Return the listing exactly. Keep no pictures.

Data section below:

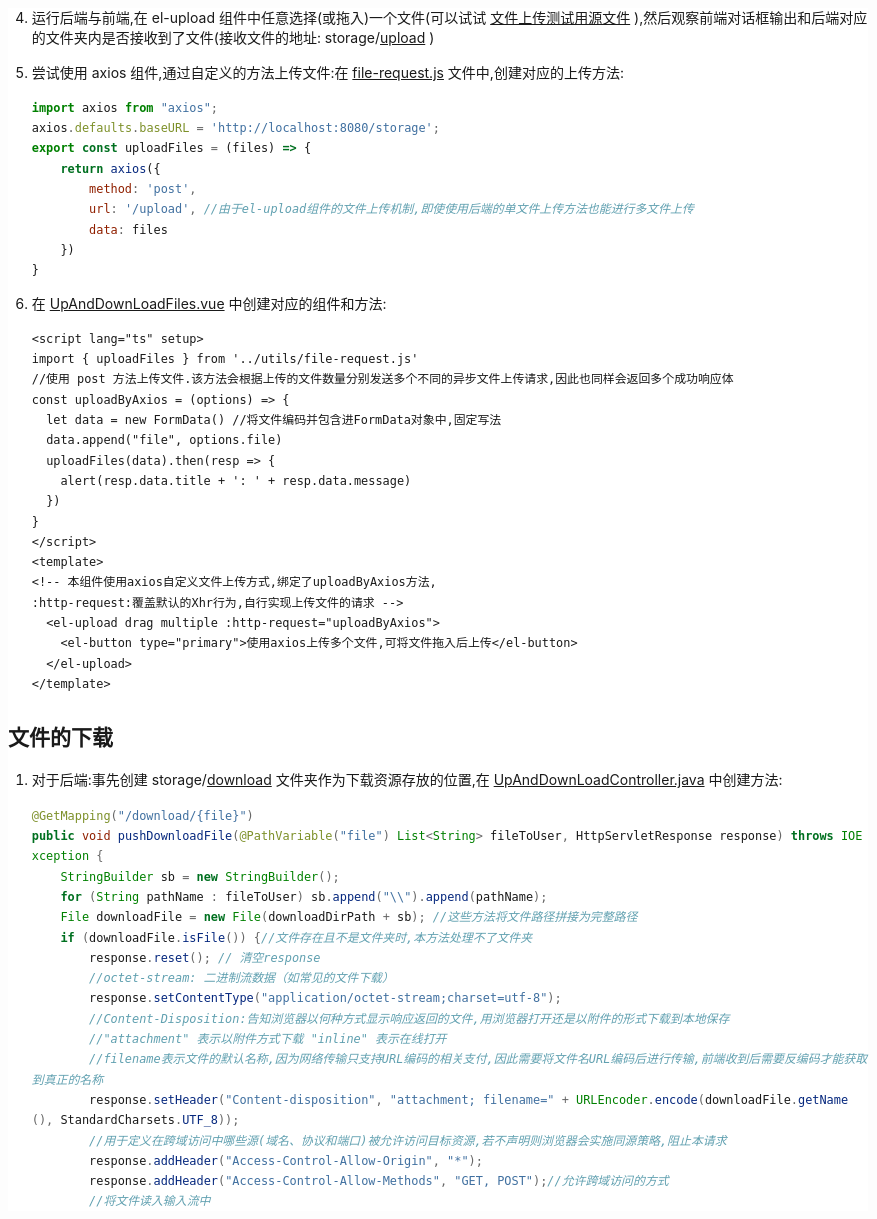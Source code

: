 4. 运行后端与前端,在 el-upload 组件中任意选择(或拖入)一个文件(可以试试 [文件上传测试用源文件](material\文件上传测试用源文件) ),然后观察前端对话框输出和后端对应的文件夹内是否接收到了文件(接收文件的地址:  storage/[upload](material\springboot-back-knowledge\storage\upload) )

5. 尝试使用 axios 组件,通过自定义的方法上传文件:在 [file-request.js](material\vue-front-knowledge\src\utils\file-request.js) 文件中,创建对应的上传方法:
   ```javascript
   import axios from "axios";
   axios.defaults.baseURL = 'http://localhost:8080/storage';
   export const uploadFiles = (files) => {
       return axios({
           method: 'post',
           url: '/upload', //由于el-upload组件的文件上传机制,即使使用后端的单文件上传方法也能进行多文件上传
           data: files
       })
   }
   ```

6. 在 [UpAndDownLoadFiles.vue](material\vue-front-knowledge\src\components\UpAndDownLoadFiles.vue) 中创建对应的组件和方法:
   ```vue
   <script lang="ts" setup>
   import { uploadFiles } from '../utils/file-request.js'
   //使用 post 方法上传文件.该方法会根据上传的文件数量分别发送多个不同的异步文件上传请求,因此也同样会返回多个成功响应体
   const uploadByAxios = (options) => {
     let data = new FormData() //将文件编码并包含进FormData对象中,固定写法
     data.append("file", options.file)
     uploadFiles(data).then(resp => {
       alert(resp.data.title + ': ' + resp.data.message)
     })
   }
   </script>
   <template>
   <!-- 本组件使用axios自定义文件上传方式,绑定了uploadByAxios方法,
   :http-request:覆盖默认的Xhr行为,自行实现上传文件的请求 -->
     <el-upload drag multiple :http-request="uploadByAxios">
       <el-button type="primary">使用axios上传多个文件,可将文件拖入后上传</el-button>
     </el-upload>
   </template>
   ```

## 文件的下载

1. 对于后端:事先创建 storage/[download](material\springboot-back-knowledge\storage\download) 文件夹作为下载资源存放的位置,在 [UpAndDownLoadController.java](material\springboot-back-knowledge\src\main\java\springboot\controller\UpAndDownLoadController.java) 中创建方法:
   ```java
   @GetMapping("/download/{file}")
   public void pushDownloadFile(@PathVariable("file") List<String> fileToUser, HttpServletResponse response) throws IOException {
       StringBuilder sb = new StringBuilder();
       for (String pathName : fileToUser) sb.append("\\").append(pathName);
       File downloadFile = new File(downloadDirPath + sb); //这些方法将文件路径拼接为完整路径
       if (downloadFile.isFile()) {//文件存在且不是文件夹时,本方法处理不了文件夹
           response.reset(); // 清空response
           //octet-stream: 二进制流数据（如常见的文件下载）
           response.setContentType("application/octet-stream;charset=utf-8"); 
           //Content-Disposition:告知浏览器以何种方式显示响应返回的文件,用浏览器打开还是以附件的形式下载到本地保存
           //"attachment" 表示以附件方式下载 "inline" 表示在线打开
           //filename表示文件的默认名称,因为网络传输只支持URL编码的相关支付,因此需要将文件名URL编码后进行传输,前端收到后需要反编码才能获取到真正的名称
           response.setHeader("Content-disposition", "attachment; filename=" + URLEncoder.encode(downloadFile.getName(), StandardCharsets.UTF_8));
           //用于定义在跨域访问中哪些源(域名、协议和端口)被允许访问目标资源,若不声明则浏览器会实施同源策略,阻止本请求
           response.addHeader("Access-Control-Allow-Origin", "*");
           response.addHeader("Access-Control-Allow-Methods", "GET, POST");//允许跨域访问的方式
           //将文件读入输入流中
   ```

End of Data section.

Solution below:
Source code

: 4. 运行后端与前端,在 el-upload 组件中任意选择(或拖入)一个文件(可以试试 [文件上传测试用源文件](material\文件上传测试用源文件) ),然后观察前端对话框输出和后端对应的文件夹内是否接收到了文件(接收文件的地址:  storage/[upload](material\springboot-back-knowledge\storage\upload) )

5. 尝试使用 axios 组件,通过自定义的方法上传文件:在 [file-request.js](material\vue-front-knowledge\src\utils\file-request.js) 文件中,创建对应的上传方法:
   ```javascript
   import axios from "axios";
   axios.defaults.baseURL = 'http://localhost:8080/storage';
   export const uploadFiles = (files) => {
       return axios({
           method: 'post',
           url: '/upload', //由于el-upload组件的文件上传机制,即使使用后端的单文件上传方法也能进行多文件上传
           data: files
       })
   }
   ```

6. 在 [UpAndDownLoadFiles.vue](material\vue-front-knowledge\src\components\UpAndDownLoadFiles.vue) 中创建对应的组件和方法:
   ```vue
   <script lang="ts" setup>
   import { uploadFiles } from '../utils/file-request.js'
   //使用 post 方法上传文件.该方法会根据上传的文件数量分别发送多个不同的异步文件上传请求,因此也同样会返回多个成功响应体
   const uploadByAxios = (options) => {
     let data = new FormData() //将文件编码并包含进FormData对象中,固定写法
     data.append("file", options.file)
     uploadFiles(data).then(resp => {
       alert(resp.data.title + ': ' + resp.data.message)
     })
   }
   </script>
   <template>
   <!-- 本组件使用axios自定义文件上传方式,绑定了uploadByAxios方法,
   :http-request:覆盖默认的Xhr行为,自行实现上传文件的请求 -->
     <el-upload drag multiple :http-request="uploadByAxios">
       <el-button type="primary">使用axios上传多个文件,可将文件拖入后上传</el-button>
     </el-upload>
   </template>
   ```

## 文件的下载

1. 对于后端:事先创建 storage/[download](material\springboot-back-knowledge\storage\download) 文件夹作为下载资源存放的位置,在 [UpAndDownLoadController.java](material\springboot-back-knowledge\src\main\java\springboot\controller\UpAndDownLoadController.java) 中创建方法:
   ```java
   @GetMapping("/download/{file}")
   public void pushDownloadFile(@PathVariable("file") List<String> fileToUser, HttpServletResponse response) throws IOException {
       StringBuilder sb = new StringBuilder();
       for (String pathName : fileToUser) sb.append("\\").append(pathName);
       File downloadFile = new File(downloadDirPath + sb); //这些方法将文件路径拼接为完整路径
       if (downloadFile.isFile()) {//文件存在且不是文件夹时,本方法处理不了文件夹
           response.reset(); // 清空response
           //octet-stream: 二进制流数据（如常见的文件下载）
           response.setContentType("application/octet-stream;charset=utf-8"); 
           //Content-Disposition:告知浏览器以何种方式显示响应返回的文件,用浏览器打开还是以附件的形式下载到本地保存
           //"attachment" 表示以附件方式下载 "inline" 表示在线打开
           //filename表示文件的默认名称,因为网络传输只支持URL编码的相关支付,因此需要将文件名URL编码后进行传输,前端收到后需要反编码才能获取到真正的名称
           response.setHeader("Content-disposition", "attachment; filename=" + URLEncoder.encode(downloadFile.getName(), StandardCharsets.UTF_8));
           //用于定义在跨域访问中哪些源(域名、协议和端口)被允许访问目标资源,若不声明则浏览器会实施同源策略,阻止本请求
           response.addHeader("Access-Control-Allow-Origin", "*");
           response.addHeader("Access-Control-Allow-Methods", "GET, POST");//允许跨域访问的方式
           //将文件读入输入流中
   ```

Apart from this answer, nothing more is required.